Source texts of formatted documents
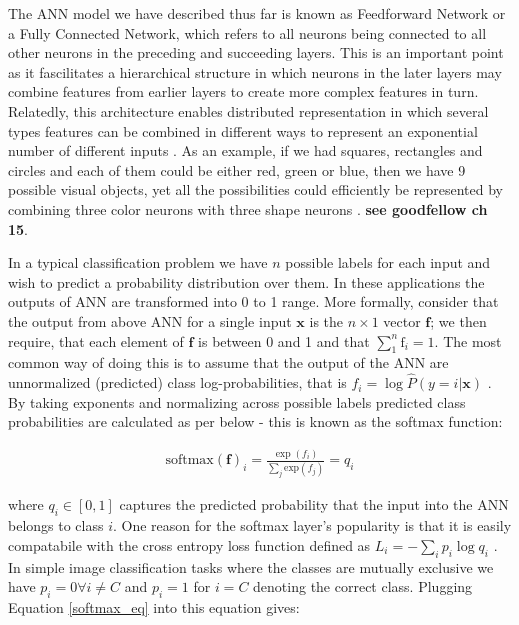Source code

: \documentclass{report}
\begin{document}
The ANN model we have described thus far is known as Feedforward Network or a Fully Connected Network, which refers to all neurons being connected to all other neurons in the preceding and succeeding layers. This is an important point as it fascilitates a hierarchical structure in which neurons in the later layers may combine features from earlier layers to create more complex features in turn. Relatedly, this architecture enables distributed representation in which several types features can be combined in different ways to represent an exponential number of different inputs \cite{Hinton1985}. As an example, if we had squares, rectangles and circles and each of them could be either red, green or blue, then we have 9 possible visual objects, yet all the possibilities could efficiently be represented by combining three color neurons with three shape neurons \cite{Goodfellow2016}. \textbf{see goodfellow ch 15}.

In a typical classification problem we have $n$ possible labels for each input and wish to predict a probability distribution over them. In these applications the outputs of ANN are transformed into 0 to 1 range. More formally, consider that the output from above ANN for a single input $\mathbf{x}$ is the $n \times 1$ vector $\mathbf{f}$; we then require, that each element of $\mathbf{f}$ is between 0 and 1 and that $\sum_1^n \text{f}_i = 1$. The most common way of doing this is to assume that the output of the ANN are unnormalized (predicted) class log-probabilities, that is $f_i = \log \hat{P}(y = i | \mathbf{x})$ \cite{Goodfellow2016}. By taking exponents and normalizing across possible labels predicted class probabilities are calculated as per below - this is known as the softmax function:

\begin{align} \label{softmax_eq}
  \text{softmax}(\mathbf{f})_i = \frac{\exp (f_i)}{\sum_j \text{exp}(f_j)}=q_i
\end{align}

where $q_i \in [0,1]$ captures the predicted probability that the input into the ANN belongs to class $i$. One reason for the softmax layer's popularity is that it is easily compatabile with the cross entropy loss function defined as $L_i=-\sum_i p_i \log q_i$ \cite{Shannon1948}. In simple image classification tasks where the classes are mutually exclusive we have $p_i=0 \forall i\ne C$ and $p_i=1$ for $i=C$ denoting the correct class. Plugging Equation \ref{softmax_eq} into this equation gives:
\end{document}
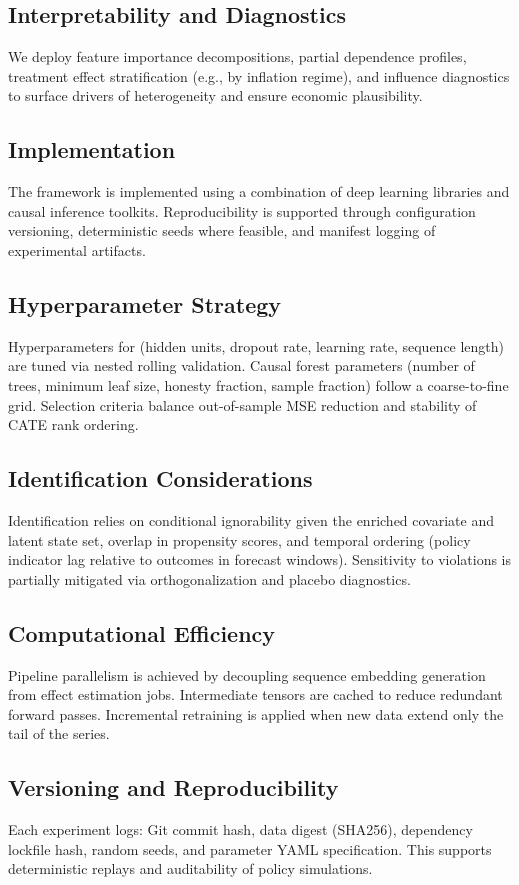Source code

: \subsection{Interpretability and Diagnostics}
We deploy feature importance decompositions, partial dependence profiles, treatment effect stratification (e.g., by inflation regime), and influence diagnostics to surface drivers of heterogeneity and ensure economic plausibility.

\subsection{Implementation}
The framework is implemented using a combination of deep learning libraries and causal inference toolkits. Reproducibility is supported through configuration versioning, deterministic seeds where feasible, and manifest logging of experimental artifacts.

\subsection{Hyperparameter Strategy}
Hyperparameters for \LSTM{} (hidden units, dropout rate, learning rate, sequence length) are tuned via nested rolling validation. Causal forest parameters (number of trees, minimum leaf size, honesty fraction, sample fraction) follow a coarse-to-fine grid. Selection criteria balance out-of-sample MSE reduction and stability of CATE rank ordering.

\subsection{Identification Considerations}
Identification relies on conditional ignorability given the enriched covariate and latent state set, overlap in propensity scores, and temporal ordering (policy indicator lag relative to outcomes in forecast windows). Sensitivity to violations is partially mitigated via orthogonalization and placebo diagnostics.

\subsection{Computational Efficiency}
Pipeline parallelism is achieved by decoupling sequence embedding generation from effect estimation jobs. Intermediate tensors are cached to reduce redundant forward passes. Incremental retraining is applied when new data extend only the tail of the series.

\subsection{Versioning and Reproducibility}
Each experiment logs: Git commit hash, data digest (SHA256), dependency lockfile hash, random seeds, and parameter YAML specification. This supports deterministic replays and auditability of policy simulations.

* * *

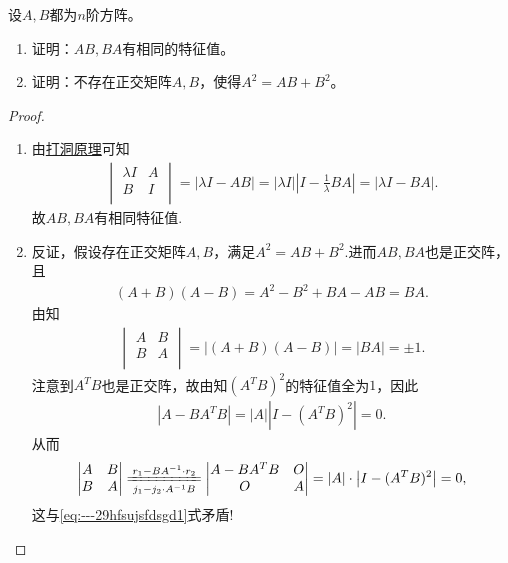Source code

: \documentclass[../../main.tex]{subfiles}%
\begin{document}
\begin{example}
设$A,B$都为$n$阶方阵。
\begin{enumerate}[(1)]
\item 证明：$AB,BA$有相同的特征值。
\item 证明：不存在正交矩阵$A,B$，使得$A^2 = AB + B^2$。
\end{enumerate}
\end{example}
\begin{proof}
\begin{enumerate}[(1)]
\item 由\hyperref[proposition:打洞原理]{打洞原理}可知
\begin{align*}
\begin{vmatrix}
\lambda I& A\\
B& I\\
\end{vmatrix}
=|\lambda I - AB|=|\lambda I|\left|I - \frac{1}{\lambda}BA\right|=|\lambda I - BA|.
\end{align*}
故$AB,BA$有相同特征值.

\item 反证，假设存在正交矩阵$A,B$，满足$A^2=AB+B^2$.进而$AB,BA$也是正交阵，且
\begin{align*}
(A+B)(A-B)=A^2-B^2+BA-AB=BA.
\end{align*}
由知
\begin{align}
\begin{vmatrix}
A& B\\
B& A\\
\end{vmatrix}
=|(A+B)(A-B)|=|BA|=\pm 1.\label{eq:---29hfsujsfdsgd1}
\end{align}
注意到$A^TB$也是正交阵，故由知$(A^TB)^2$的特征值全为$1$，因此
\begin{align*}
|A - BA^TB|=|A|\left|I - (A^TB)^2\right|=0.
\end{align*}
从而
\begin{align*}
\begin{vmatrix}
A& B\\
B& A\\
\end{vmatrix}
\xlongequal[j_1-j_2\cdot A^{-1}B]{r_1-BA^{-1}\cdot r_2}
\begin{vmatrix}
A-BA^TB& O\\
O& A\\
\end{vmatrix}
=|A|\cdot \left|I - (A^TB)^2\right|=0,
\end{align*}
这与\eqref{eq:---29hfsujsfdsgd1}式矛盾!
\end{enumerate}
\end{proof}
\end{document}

---

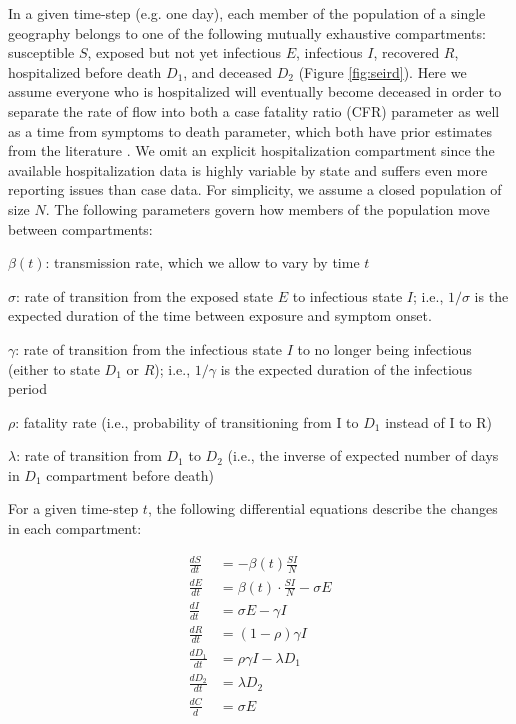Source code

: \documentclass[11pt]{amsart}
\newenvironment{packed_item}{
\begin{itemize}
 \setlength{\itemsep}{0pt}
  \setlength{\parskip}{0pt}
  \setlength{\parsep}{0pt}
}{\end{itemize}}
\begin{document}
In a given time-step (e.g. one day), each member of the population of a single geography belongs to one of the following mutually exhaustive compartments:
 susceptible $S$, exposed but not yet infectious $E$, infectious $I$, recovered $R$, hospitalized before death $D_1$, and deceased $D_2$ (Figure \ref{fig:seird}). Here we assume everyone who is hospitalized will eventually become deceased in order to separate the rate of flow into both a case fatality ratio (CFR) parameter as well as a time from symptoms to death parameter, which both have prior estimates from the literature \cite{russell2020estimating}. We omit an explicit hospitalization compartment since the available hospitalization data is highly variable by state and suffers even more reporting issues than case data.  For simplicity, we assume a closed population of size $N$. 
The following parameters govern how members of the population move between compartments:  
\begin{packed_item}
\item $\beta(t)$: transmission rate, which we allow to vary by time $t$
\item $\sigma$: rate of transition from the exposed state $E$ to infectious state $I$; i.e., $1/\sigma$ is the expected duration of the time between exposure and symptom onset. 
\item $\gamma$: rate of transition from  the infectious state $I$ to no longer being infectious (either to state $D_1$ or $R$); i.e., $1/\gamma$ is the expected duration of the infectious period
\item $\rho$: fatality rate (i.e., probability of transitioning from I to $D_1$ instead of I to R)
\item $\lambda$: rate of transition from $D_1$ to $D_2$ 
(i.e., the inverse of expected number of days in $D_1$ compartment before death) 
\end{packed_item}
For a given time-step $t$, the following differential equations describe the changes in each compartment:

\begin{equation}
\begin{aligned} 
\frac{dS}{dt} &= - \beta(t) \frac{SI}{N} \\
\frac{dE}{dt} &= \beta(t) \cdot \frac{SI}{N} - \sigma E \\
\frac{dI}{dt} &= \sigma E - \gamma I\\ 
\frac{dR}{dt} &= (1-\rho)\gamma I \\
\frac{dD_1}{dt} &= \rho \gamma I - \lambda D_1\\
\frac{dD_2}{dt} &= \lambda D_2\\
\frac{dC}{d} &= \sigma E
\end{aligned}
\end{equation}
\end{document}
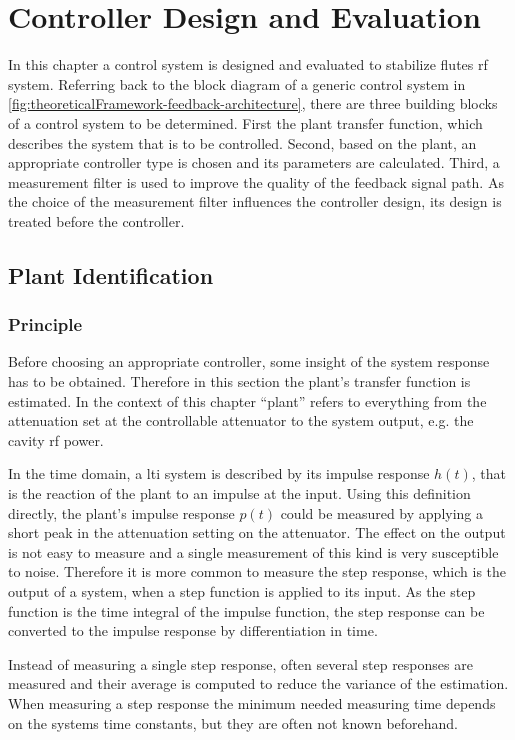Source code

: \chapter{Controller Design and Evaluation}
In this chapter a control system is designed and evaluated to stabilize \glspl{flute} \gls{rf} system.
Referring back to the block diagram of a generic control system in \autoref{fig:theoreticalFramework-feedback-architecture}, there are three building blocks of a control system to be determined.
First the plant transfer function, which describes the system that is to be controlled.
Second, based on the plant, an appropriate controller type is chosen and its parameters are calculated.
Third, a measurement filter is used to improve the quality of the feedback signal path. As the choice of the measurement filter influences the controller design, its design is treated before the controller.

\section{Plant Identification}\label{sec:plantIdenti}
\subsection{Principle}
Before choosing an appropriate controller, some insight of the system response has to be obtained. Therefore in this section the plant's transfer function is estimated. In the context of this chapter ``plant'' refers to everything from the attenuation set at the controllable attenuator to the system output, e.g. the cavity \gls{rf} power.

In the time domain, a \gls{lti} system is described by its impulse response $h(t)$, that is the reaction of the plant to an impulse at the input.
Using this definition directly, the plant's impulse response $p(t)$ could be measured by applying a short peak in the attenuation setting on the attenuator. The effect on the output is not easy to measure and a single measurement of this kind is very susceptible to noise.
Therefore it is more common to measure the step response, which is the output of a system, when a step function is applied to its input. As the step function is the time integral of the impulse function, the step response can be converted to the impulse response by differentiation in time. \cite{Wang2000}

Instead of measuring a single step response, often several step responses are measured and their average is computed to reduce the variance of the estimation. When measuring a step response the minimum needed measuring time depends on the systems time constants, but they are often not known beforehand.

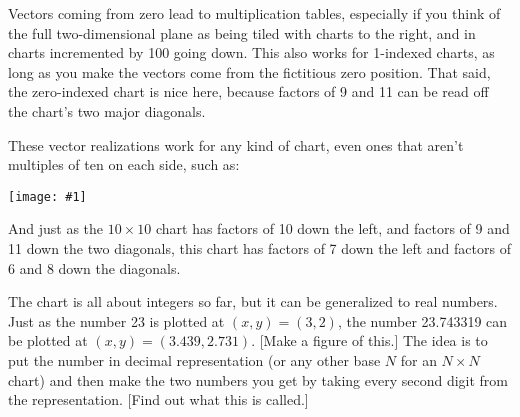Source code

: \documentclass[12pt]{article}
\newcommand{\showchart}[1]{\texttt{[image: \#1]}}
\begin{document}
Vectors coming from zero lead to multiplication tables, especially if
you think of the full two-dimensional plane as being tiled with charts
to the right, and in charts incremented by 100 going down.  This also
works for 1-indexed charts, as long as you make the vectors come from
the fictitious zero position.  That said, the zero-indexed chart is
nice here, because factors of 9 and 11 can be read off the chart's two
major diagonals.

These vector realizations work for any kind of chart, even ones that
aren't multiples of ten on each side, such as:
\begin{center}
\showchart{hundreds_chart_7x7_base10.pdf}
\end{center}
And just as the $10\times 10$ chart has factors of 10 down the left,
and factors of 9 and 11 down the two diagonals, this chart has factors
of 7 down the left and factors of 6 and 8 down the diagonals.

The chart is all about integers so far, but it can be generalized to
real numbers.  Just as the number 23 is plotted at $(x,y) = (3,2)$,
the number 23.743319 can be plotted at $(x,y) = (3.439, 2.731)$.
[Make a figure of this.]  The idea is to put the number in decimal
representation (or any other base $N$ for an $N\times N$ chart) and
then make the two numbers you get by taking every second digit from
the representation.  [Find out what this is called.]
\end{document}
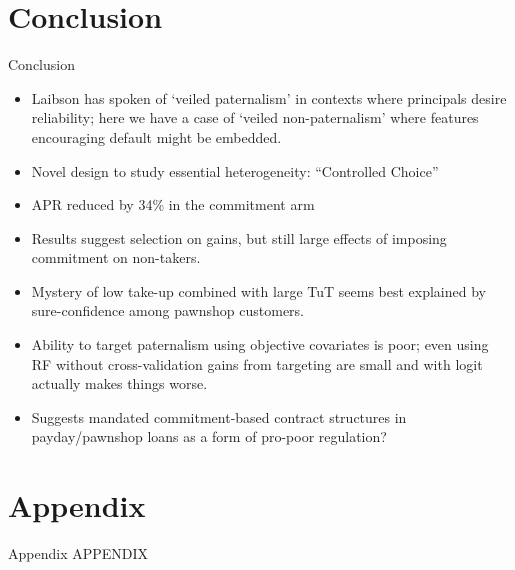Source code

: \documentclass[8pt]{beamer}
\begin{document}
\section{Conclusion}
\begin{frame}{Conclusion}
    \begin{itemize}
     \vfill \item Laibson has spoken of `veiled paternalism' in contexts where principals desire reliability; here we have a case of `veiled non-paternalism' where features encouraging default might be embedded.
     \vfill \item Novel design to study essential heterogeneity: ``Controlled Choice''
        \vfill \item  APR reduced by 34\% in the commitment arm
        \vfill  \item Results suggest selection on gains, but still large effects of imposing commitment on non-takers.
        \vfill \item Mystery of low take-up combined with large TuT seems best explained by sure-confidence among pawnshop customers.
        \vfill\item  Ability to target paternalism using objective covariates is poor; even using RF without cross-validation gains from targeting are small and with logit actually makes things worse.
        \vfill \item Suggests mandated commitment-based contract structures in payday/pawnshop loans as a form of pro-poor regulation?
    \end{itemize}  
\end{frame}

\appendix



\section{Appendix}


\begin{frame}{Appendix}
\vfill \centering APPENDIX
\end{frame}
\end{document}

* [ACTIVITY]:
Repeat, exactly as they stand above, the lines from the line with "major diagonals." to the line with "The chart is", both lines included.

* [TASK ANSWER]:
major diagonals.

These vector realizations work for any kind of chart, even ones that
aren't multiples of ten on each side, such as:
\begin{center}
\showchart{hundreds_chart_7x7_base10.pdf}
\end{center}
And just as the $10\times 10$ chart has factors of 10 down the left,
and factors of 9 and 11 down the two diagonals, this chart has factors
of 7 down the left and factors of 6 and 8 down the diagonals.

The chart is all about integers so far, but it can be generalized to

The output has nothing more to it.